Fixed Mortgage Rates Resume Decline

    Fixed mortgage rates resumed their decline, aiding homebuyer affordability amid a tight supply of for-sale homes in many markets, according to the recently released Freddie Mac Primary Mortgage Market Survey® (PMMS®).

    Survey results show the 30-year fixed-rate mortgage (FRM) averaged 3.62 percent with an average 0.6 point for the week ending February 25, 2016, down from last week when it averaged 3.65 percent. A year ago at this time, the 30-year FRM averaged 3.80 percent.

    The 15-year FRM this week averaged 2.93 percent with an average 0.5 point, down from last week when it averaged 2.95 percent. A year ago at this time, the 15-year FRM averaged 3.07 percent.

    The 5-year Treasury-indexed hybrid adjustable-rate mortgage (ARM) averaged 2.79 percent this week with an average 0.5 point, down from last week when it averaged 2.85 percent. A year ago, the 5-year ARM averaged 2.99 percent.

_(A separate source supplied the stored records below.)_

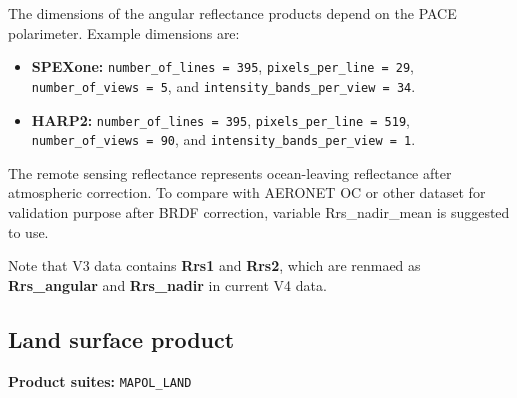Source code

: \documentclass[
  11pt,
  letterpaper,
]{scrreprt}
\providecommand{\tightlist}{%
  \setlength{\itemsep}{0pt}\setlength{\parskip}{0pt}}
\begin{document}
The dimensions of the angular reflectance products depend on the PACE
polarimeter. Example dimensions are:

\begin{itemize}
\tightlist
\item
  \textbf{SPEXone:} \texttt{number\_of\_lines\ =\ 395},
  \texttt{pixels\_per\_line\ =\ 29}, \texttt{number\_of\_views\ =\ 5},
  and \texttt{intensity\_bands\_per\_view\ =\ 34}.
\item
  \textbf{HARP2:} \texttt{number\_of\_lines\ =\ 395},
  \texttt{pixels\_per\_line\ =\ 519}, \texttt{number\_of\_views\ =\ 90},
  and \texttt{intensity\_bands\_per\_view\ =\ 1}.
\end{itemize}

The remote sensing reflectance represents ocean-leaving reflectance
after atmospheric correction. To compare with AERONET OC or other
dataset for validation purpose after BRDF correction, variable
Rrs\_nadir\_mean is suggested to use.

Note that V3 data contains \textbf{Rrs1} and \textbf{Rrs2}, which are
renmaed as \textbf{Rrs\_angular} and \textbf{Rrs\_nadir} in current V4
data.

\subsection{Land surface product}\label{land-surface-product}

\textbf{Product suites:} \texttt{MAPOL\_LAND}
\end{document}
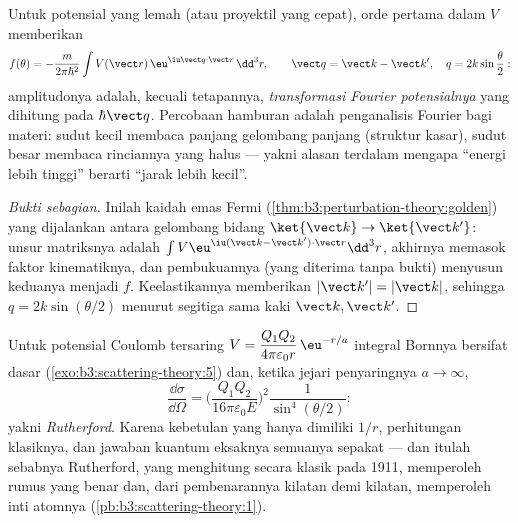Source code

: \begin{theorem}\label{thm:b3:scattering-theory:born}
Untuk potensial yang lemah (atau proyektil yang cepat), 
orde pertama dalam $V$ memberikan
\[
f(\theta) = -\frac{m}{2\pi\hbar^2}
\int V(\vect r)\,\eu^{\iu\vect q\cdot\vect r}\,\dd^3r ,
\qquad
\vect q = \vect k - \vect k' , \quad
q = 2k\sin\frac\theta2 :
\]
amplitudonya adalah, kecuali tetapannya, \emph{transformasi Fourier
potensialnya} yang dihitung pada  $\hbar\vect q$.
Percobaan hamburan adalah penganalisis Fourier bagi materi: sudut kecil
membaca panjang gelombang panjang (struktur kasar), sudut besar membaca
rinciannya yang halus --- yakni alasan terdalam mengapa ``energi lebih
tinggi'' berarti ``jarak lebih kecil''.
\end{theorem}

\begin{proof}[Bukti sebagian]
Inilah kaidah emas Fermi
(\cref{thm:b3:perturbation-theory:golden}) yang dijalankan antara
gelombang bidang $\ket{\vect k} \to \ket{\vect k'}$: unsur matriksnya
adalah $\int V\eu^{\iu(\vect k - \vect k')\cdot\vect r}\dd^3r$,
 akhirnya memasok faktor kinematiknya, dan
pembukuannya (yang diterima tanpa bukti) menyusun keduanya menjadi $f$.
Keelastikannya memberikan $|\vect k'| = |\vect k|$, sehingga
$q = 2k\sin(\theta/2)$ menurut segitiga sama kaki $\vect k, \vect k'$.
\end{proof}

\begin{example}\label{ex:b3:scattering-theory:rutherford}
Untuk potensial Coulomb tersaring $V = \dfrac{Q_1Q_2}{4\pi
\varepsilon_0 r}\,\eu^{-r/a}$ integral Bornnya bersifat dasar
(\cref{exo:b3:scattering-theory:5}) dan, ketika jejari penyaringnya
$a \to \infty$,
\[
\frac{\dd\sigma}{\dd\Omega} =
\Big(\frac{Q_1Q_2}{16\pi\varepsilon_0 E}\Big)^2
\frac{1}{\sin^4(\theta/2)} :
\]
yakni \emph{ Rutherford}. Karena kebetulan yang hanya
dimiliki $1/r$, perhitungan klasiknya,  dan jawaban
kuantum eksaknya semuanya sepakat --- dan itulah sebabnya Rutherford,
yang menghitung secara klasik pada 1911, memperoleh rumus yang benar
dan, dari pembenarannya kilatan demi kilatan, memperoleh inti atomnya
(\cref{pb:b3:scattering-theory:1}).
\end{example}

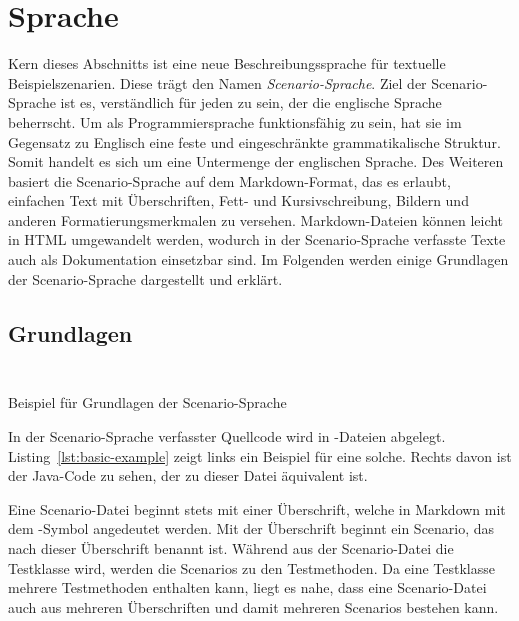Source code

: \section{Sprache}\label{sec:language}

Kern dieses Abschnitts ist eine neue Beschreibungssprache für textuelle Beispielszenarien.
Diese trägt den Namen \emph{Scenario-Sprache}.
Ziel der Scenario-Sprache ist es, verständlich für jeden zu sein, der die englische Sprache beherrscht.
Um als Programmiersprache funktionsfähig zu sein, hat sie im Gegensatz zu Englisch eine feste und eingeschränkte grammatikalische Struktur.
Somit handelt es sich um eine Untermenge der englischen Sprache.
Des Weiteren basiert die Scenario-Sprache auf dem Markdown-Format, das es erlaubt, einfachen Text mit Überschriften, Fett- und Kursivschreibung, Bildern und anderen Formatierungsmerkmalen zu versehen.
Markdown-Dateien können leicht in HTML umgewandelt werden, wodurch in der Scenario-Sprache verfasste Texte auch als Dokumentation einsetzbar sind.
Im Folgenden werden einige Grundlagen der Scenario-Sprache dargestellt und erklärt.

\subsection{Grundlagen}\label{subsec:basics}

\begin{listing}[htp]
    \begin{minipage}{0.45\textwidth}
        \centering
        \inputminted{md}{chapter/fulib-scenarios/scenarios/Basic.md}
    \end{minipage}
    \hspace{0.05\textwidth}
    \begin{minipage}{0.45\textwidth}
        \centering
        \inputminted{java}{chapter/fulib-scenarios/java/BasicTest.java}
    \end{minipage}
    \caption{Beispiel für Grundlagen der Scenario-Sprache}
    \label{lst:basic-example}
\end{listing}

In der Scenario-Sprache verfasster Quellcode wird in -Dateien abgelegt.
Listing~\ref{lst:basic-example} zeigt links ein Beispiel für eine solche.
Rechts davon ist der Java-Code zu sehen, der zu dieser Datei äquivalent ist.

Eine Scenario-Datei beginnt stets mit einer Überschrift, welche in Markdown mit dem \mdcode{#}-Symbol angedeutet werden.
Mit der Überschrift beginnt ein Scenario, das nach dieser Überschrift benannt ist.
Während aus der Scenario-Datei die Testklasse wird, werden die Scenarios zu den Testmethoden.
Da eine Testklasse mehrere Testmethoden enthalten kann, liegt es nahe, dass eine Scenario-Datei auch aus mehreren Überschriften und damit mehreren Scenarios bestehen kann.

    “Yields on the 10-year Treasury continued their downward trend this week after a small rally the previous two weeks,” says Sean Becketti, chief economist, Freddie Mac. “The 30-year mortgage responded, falling 3 basis points to 3.62 percent. Since the beginning of 2016, 30-year rates have fallen almost 40 basis points helping housing markets sustain their momentum into this year. Earlier this week, the National Association of Realtors announced existing home-sales were up 4 percent month-over-month in January and up 11 percent from last year.”